→ **EXERCISE OBJECTIVE**:
Retype, word for word, each line between the lines holding "## Alpha Vantage Full Tool Catalog" and "### Options Data", inclusive, and leave the rest of the data alone.

Dataset records
# # #
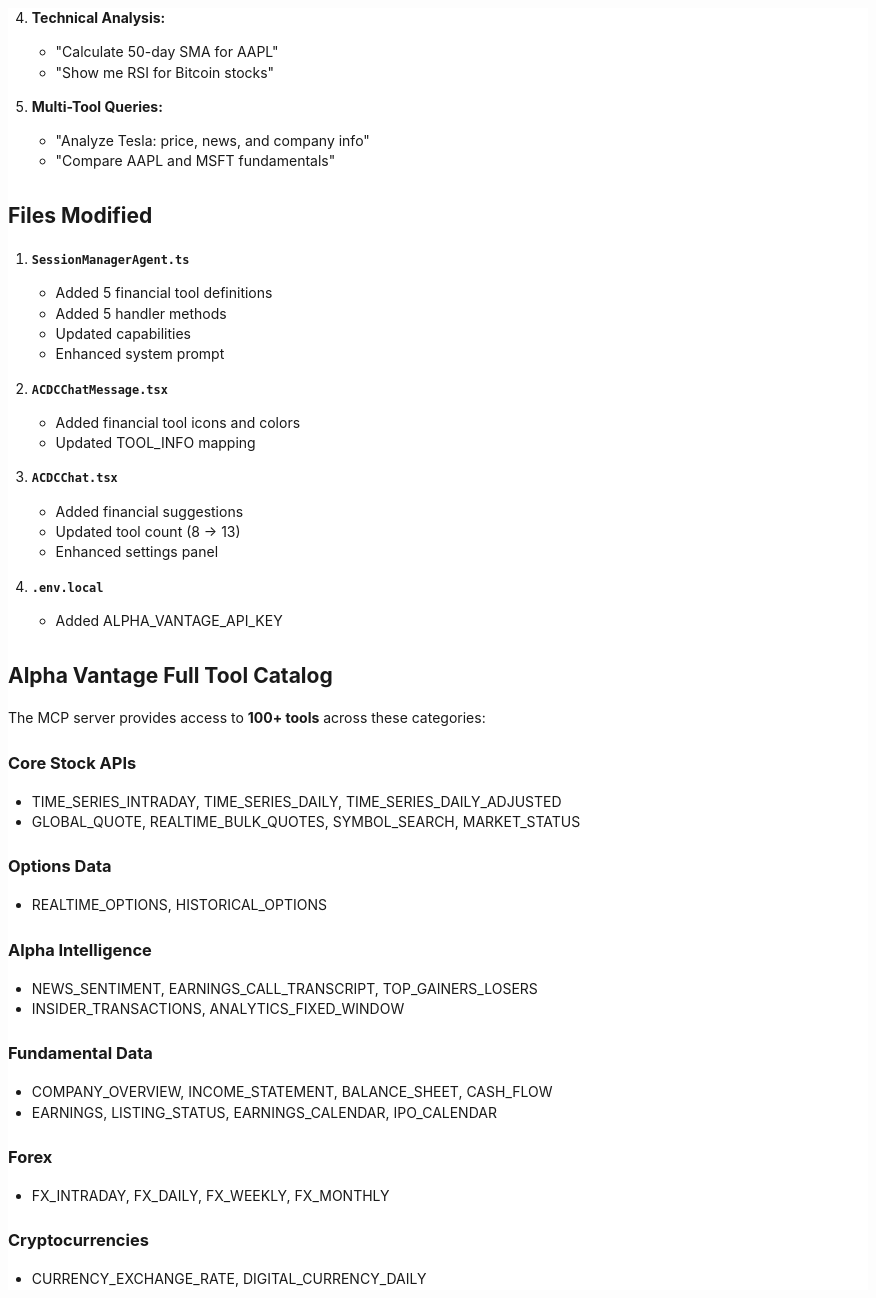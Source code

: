4. **Technical Analysis:**
   - "Calculate 50-day SMA for AAPL"
   - "Show me RSI for Bitcoin stocks"

5. **Multi-Tool Queries:**
   - "Analyze Tesla: price, news, and company info"
   - "Compare AAPL and MSFT fundamentals"

## Files Modified

1. **`SessionManagerAgent.ts`**
   - Added 5 financial tool definitions
   - Added 5 handler methods
   - Updated capabilities
   - Enhanced system prompt

2. **`ACDCChatMessage.tsx`**
   - Added financial tool icons and colors
   - Updated TOOL_INFO mapping

3. **`ACDCChat.tsx`**
   - Added financial suggestions
   - Updated tool count (8 → 13)
   - Enhanced settings panel

4. **`.env.local`**
   - Added ALPHA_VANTAGE_API_KEY

## Alpha Vantage Full Tool Catalog

The MCP server provides access to **100+ tools** across these categories:

### Core Stock APIs
- TIME_SERIES_INTRADAY, TIME_SERIES_DAILY, TIME_SERIES_DAILY_ADJUSTED
- GLOBAL_QUOTE, REALTIME_BULK_QUOTES, SYMBOL_SEARCH, MARKET_STATUS

### Options Data
- REALTIME_OPTIONS, HISTORICAL_OPTIONS

### Alpha Intelligence
- NEWS_SENTIMENT, EARNINGS_CALL_TRANSCRIPT, TOP_GAINERS_LOSERS
- INSIDER_TRANSACTIONS, ANALYTICS_FIXED_WINDOW

### Fundamental Data
- COMPANY_OVERVIEW, INCOME_STATEMENT, BALANCE_SHEET, CASH_FLOW
- EARNINGS, LISTING_STATUS, EARNINGS_CALENDAR, IPO_CALENDAR

### Forex
- FX_INTRADAY, FX_DAILY, FX_WEEKLY, FX_MONTHLY

### Cryptocurrencies
- CURRENCY_EXCHANGE_RATE, DIGITAL_CURRENCY_DAILY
# # #
→ **RESULT BELOW**:
## Alpha Vantage Full Tool Catalog

The MCP server provides access to **100+ tools** across these categories:

### Core Stock APIs
- TIME_SERIES_INTRADAY, TIME_SERIES_DAILY, TIME_SERIES_DAILY_ADJUSTED
- GLOBAL_QUOTE, REALTIME_BULK_QUOTES, SYMBOL_SEARCH, MARKET_STATUS

### Options Data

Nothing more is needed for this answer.